[Saved entries]

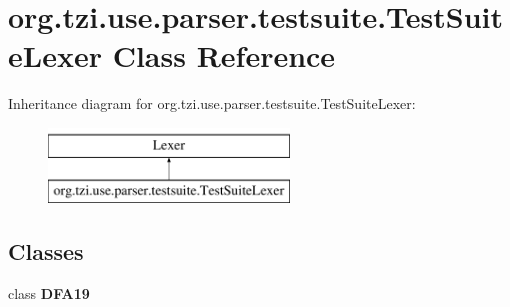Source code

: \hypertarget{classorg_1_1tzi_1_1use_1_1parser_1_1testsuite_1_1_test_suite_lexer}{\section{org.\-tzi.\-use.\-parser.\-testsuite.\-Test\-Suite\-Lexer Class Reference}
\label{classorg_1_1tzi_1_1use_1_1parser_1_1testsuite_1_1_test_suite_lexer}
}
Inheritance diagram for org.\-tzi.\-use.\-parser.\-testsuite.\-Test\-Suite\-Lexer\-:\begin{figure}[H]
\begin{center}
\leavevmode
\includegraphics[height=2.000000cm]{classorg_1_1tzi_1_1use_1_1parser_1_1testsuite_1_1_test_suite_lexer}
\end{center}
\end{figure}
\subsection*{Classes}
\begin{DoxyCompactItemize}
\item 
class {\bfseries D\-F\-A19}
\end{DoxyCompactItemize}
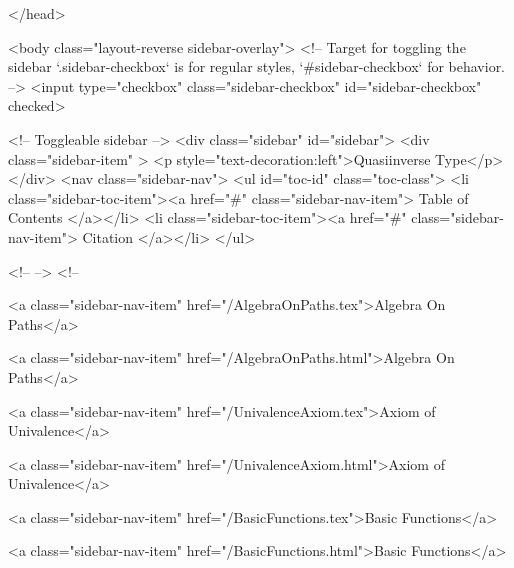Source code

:   
</head>




  <body class="layout-reverse sidebar-overlay">
    <!-- Target for toggling the sidebar `.sidebar-checkbox` is for regular
     styles, `#sidebar-checkbox` for behavior. -->
<input type="checkbox" class="sidebar-checkbox" id="sidebar-checkbox" checked>

<!-- Toggleable sidebar -->
<div class="sidebar" id="sidebar">
  <div class="sidebar-item" >
    <p style="text-decoration:left">Quasiinverse Type</p>
  </div>
  <nav class="sidebar-nav">
    <ul id="toc-id" class="toc-class">
  <li class="sidebar-toc-item"><a href="#" class="sidebar-nav-item"> Table of Contents </a></li>
  <li class="sidebar-toc-item"><a href="#" class="sidebar-nav-item"> Citation </a></li>
</ul>


    <!--  -->
    <!-- 
      
    
      
    
      
    
      
        
      
    
      
        
          <a class="sidebar-nav-item" href="/AlgebraOnPaths.tex">Algebra On Paths</a>
        
      
    
      
        
          <a class="sidebar-nav-item" href="/AlgebraOnPaths.html">Algebra On Paths</a>
        
      
    
      
        
          <a class="sidebar-nav-item" href="/UnivalenceAxiom.tex">Axiom of Univalence</a>
        
      
    
      
        
          <a class="sidebar-nav-item" href="/UnivalenceAxiom.html">Axiom of Univalence</a>
        
      
    
      
        
          <a class="sidebar-nav-item" href="/BasicFunctions.tex">Basic Functions</a>
        
      
    
      
        
          <a class="sidebar-nav-item" href="/BasicFunctions.html">Basic Functions</a>
        
      
    

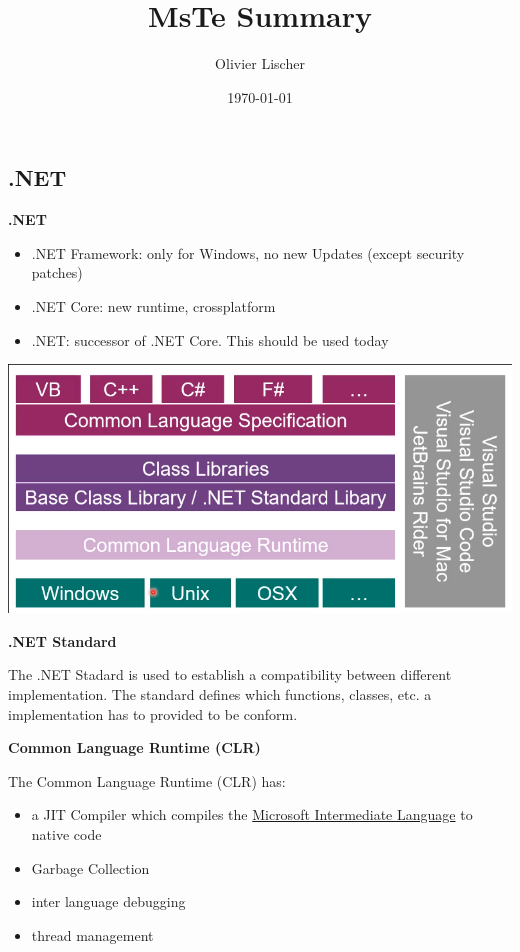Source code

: \documentclass[11pt,twoside,landscape]{article}
\author{Olivier Lischer}
\date{\today}
\title{MsTe Summary}
\begin{document}
\pagestyle{fancy}
\fancyhf{}
\fancyfoot[CE,CO]{\leftmark}
\fancyfoot[R]{\thepage}
\begin{multicols}{3}

\section{.NET}
\label{sec:orgf8f6835}
\textbf{.NET}

\begin{itemize}
\item .NET Framework: only for Windows, no new Updates (except security patches)
\item .NET Core: new runtime, crossplatform
\item .NET: successor of .NET Core. This should be used today
\end{itemize}

\begin{center}
\includegraphics[width=.9\linewidth]{img/dot_net_architektur.png}
\label{org3754dcb}
\end{center}

\textbf{.NET Standard}

The .NET Stadard is used to establish a compatibility between different implementation.
The standard defines which functions, classes, etc. a implementation has to provided to be conform. 

\textbf{Common Language Runtime (CLR)}

The Common Language Runtime (CLR) has:
\begin{itemize}
\item a JIT Compiler which compiles the \href{../../../roam/20211003114528-microsoft_intermediate_language.org}{Microsoft Intermediate Language} to native code
\item Garbage Collection
\item inter language debugging
\item thread management
\end{itemize}



\end{multicols}
\end{document}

● **WHAT YOU NEED TO DO**
Please set down the records above verbatim, with each picture left out.

● **SOLUTION**
Source code

: \hypertarget{classorg_1_1tzi_1_1use_1_1parser_1_1testsuite_1_1_test_suite_lexer}{\section{org.\-tzi.\-use.\-parser.\-testsuite.\-Test\-Suite\-Lexer Class Reference}
\label{classorg_1_1tzi_1_1use_1_1parser_1_1testsuite_1_1_test_suite_lexer}
}
Inheritance diagram for org.\-tzi.\-use.\-parser.\-testsuite.\-Test\-Suite\-Lexer\-:\begin{figure}[H]
\begin{center}
\leavevmode
\includegraphics[height=2.000000cm]{classorg_1_1tzi_1_1use_1_1parser_1_1testsuite_1_1_test_suite_lexer}
\end{center}
\end{figure}
\subsection*{Classes}
\begin{DoxyCompactItemize}
\item 
class {\bfseries D\-F\-A19}
\end{DoxyCompactItemize}
Source code

:   
</head>




  <body class="layout-reverse sidebar-overlay">
    <!-- Target for toggling the sidebar `.sidebar-checkbox` is for regular
     styles, `#sidebar-checkbox` for behavior. -->
<input type="checkbox" class="sidebar-checkbox" id="sidebar-checkbox" checked>

<!-- Toggleable sidebar -->
<div class="sidebar" id="sidebar">
  <div class="sidebar-item" >
    <p style="text-decoration:left">Quasiinverse Type</p>
  </div>
  <nav class="sidebar-nav">
    <ul id="toc-id" class="toc-class">
  <li class="sidebar-toc-item"><a href="#" class="sidebar-nav-item"> Table of Contents </a></li>
  <li class="sidebar-toc-item"><a href="#" class="sidebar-nav-item"> Citation </a></li>
</ul>


    <!--  -->
    <!-- 
      
    
      
    
      
    
      
        
      
    
      
        
          <a class="sidebar-nav-item" href="/AlgebraOnPaths.tex">Algebra On Paths</a>
        
      
    
      
        
          <a class="sidebar-nav-item" href="/AlgebraOnPaths.html">Algebra On Paths</a>
        
      
    
      
        
          <a class="sidebar-nav-item" href="/UnivalenceAxiom.tex">Axiom of Univalence</a>
        
      
    
      
        
          <a class="sidebar-nav-item" href="/UnivalenceAxiom.html">Axiom of Univalence</a>
        
      
    
      
        
          <a class="sidebar-nav-item" href="/BasicFunctions.tex">Basic Functions</a>
        
      
    
      
        
          <a class="sidebar-nav-item" href="/BasicFunctions.html">Basic Functions</a>
        
      
    

Source code

: \documentclass[11pt,twoside,landscape]{article}
\author{Olivier Lischer}
\date{\today}
\title{MsTe Summary}
\begin{document}
\pagestyle{fancy}
\fancyhf{}
\fancyfoot[CE,CO]{\leftmark}
\fancyfoot[R]{\thepage}
\begin{multicols}{3}

\section{.NET}
\label{sec:orgf8f6835}
\textbf{.NET}

\begin{itemize}
\item .NET Framework: only for Windows, no new Updates (except security patches)
\item .NET Core: new runtime, crossplatform
\item .NET: successor of .NET Core. This should be used today
\end{itemize}

\begin{center}
\includegraphics[width=.9\linewidth]{img/dot_net_architektur.png}
\label{org3754dcb}
\end{center}

\textbf{.NET Standard}

The .NET Stadard is used to establish a compatibility between different implementation.
The standard defines which functions, classes, etc. a implementation has to provided to be conform. 

\textbf{Common Language Runtime (CLR)}

The Common Language Runtime (CLR) has:
\begin{itemize}
\item a JIT Compiler which compiles the \href{../../../roam/20211003114528-microsoft_intermediate_language.org}{Microsoft Intermediate Language} to native code
\item Garbage Collection
\item inter language debugging
\item thread management
\end{itemize}



\end{multicols}
\end{document}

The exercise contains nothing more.